* [About this task]: All lines of the records below that contain the word "year" must be listed.

* [Material for this exercise]:
——

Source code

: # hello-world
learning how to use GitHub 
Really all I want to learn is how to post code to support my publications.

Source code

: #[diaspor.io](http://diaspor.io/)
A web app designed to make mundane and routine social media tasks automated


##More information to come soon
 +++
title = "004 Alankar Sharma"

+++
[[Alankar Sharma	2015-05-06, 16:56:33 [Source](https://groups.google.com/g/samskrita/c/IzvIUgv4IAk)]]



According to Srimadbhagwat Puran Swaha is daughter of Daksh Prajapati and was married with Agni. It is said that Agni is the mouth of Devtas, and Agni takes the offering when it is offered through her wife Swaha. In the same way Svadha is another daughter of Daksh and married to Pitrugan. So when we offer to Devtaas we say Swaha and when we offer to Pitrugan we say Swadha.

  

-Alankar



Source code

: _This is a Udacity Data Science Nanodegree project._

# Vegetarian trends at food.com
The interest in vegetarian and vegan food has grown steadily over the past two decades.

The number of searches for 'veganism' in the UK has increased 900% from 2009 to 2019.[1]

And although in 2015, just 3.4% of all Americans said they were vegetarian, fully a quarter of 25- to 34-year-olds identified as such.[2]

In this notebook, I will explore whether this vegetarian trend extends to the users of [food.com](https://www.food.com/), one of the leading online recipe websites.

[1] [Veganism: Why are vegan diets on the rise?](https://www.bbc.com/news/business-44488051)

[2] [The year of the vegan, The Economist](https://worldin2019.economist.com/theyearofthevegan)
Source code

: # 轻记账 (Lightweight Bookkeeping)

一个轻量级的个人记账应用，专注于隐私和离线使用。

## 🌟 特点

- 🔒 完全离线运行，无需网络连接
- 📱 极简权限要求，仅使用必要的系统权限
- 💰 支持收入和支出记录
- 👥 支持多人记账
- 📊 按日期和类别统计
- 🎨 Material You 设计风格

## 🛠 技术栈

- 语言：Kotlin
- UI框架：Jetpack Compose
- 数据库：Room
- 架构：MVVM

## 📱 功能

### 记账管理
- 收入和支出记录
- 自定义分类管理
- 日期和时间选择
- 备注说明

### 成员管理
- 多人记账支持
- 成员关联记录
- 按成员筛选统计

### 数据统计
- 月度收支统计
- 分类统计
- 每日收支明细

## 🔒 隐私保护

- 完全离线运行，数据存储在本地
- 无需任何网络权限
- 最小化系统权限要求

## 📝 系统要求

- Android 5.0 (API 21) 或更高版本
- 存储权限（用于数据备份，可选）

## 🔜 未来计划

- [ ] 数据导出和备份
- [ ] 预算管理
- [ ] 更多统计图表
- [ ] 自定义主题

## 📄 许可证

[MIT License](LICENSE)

——

* [Written answer]:
And although in 2015, just 3.4% of all Americans said they were vegetarian, fully a quarter of 25- to 34-year-olds identified as such.[2]
[2] [The year of the vegan, The Economist](https://worldin2019.economist.com/theyearofthevegan)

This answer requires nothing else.